InfoWeek had an excellent article on Second Life a few weeks ago. Some choice quotes:
Well, in theory...
Do you think we could have gotten more PR if we gave away $1million in Times Square?
"Having trouble understanding what your customers really want in a pair of jeans? Let them design the jeans personally. Ditto a car. Or a new kitchen. Want to increase brand awareness? Open a storefront where shoppers can virtually browse your products, "engage" with them, and become more loyal. Hope to convert browsing into real dollars? Add a link that sends them to your Web site, where they can hand over their credit cards.
It sounds good. The problem is that none of this is happening. The virtual stores are empty."
Linden Lab's traffic counter--which awards points based on how residents divide their time within each 24-hour period--showed total traffic at Reebok's store, which opened in August 2006, at 741 in mid-January. The Sears store, which opened in early January in partnership with IBM, was at 964. Toyota's showroom opened in November and topped the corporate retail destinations at 1,955. By contrast, Second Life's Elements Lounge--one of the most popular sites--displayed 133,217 traffic points.
I give up control all the time, I let my agency think for me.

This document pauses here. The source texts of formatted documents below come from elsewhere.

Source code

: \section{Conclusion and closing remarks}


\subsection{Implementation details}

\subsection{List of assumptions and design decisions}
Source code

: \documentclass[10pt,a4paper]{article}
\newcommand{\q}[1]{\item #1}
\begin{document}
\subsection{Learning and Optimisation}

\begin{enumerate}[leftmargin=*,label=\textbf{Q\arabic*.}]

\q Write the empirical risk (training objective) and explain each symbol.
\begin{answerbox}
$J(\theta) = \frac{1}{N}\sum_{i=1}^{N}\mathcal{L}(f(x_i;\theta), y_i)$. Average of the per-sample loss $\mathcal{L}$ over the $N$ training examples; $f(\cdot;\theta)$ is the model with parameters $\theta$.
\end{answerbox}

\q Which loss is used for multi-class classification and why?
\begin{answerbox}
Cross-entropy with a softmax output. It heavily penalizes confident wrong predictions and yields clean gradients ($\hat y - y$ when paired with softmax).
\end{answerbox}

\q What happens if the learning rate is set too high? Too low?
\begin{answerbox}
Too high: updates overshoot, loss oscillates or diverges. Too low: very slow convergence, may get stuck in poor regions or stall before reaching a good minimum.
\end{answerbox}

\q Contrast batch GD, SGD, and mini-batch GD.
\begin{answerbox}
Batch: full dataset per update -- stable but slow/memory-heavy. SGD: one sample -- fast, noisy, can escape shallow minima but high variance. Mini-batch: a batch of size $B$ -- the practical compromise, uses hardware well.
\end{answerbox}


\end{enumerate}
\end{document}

"Companies need to investigate before they jump in ... try to understand what the community values, and how to give it to them," says Garrett French, a partner with Bold Interactive, a community marketing incubator. The first thing businesses must do is give up control, he says."Littering is bad, mama didn't teach you that?
One of the most disconcerting aspects of wandering through the beautiful but vacant commercial spaces of Second Life is that none of the major companies has bothered to "staff" its virtual space.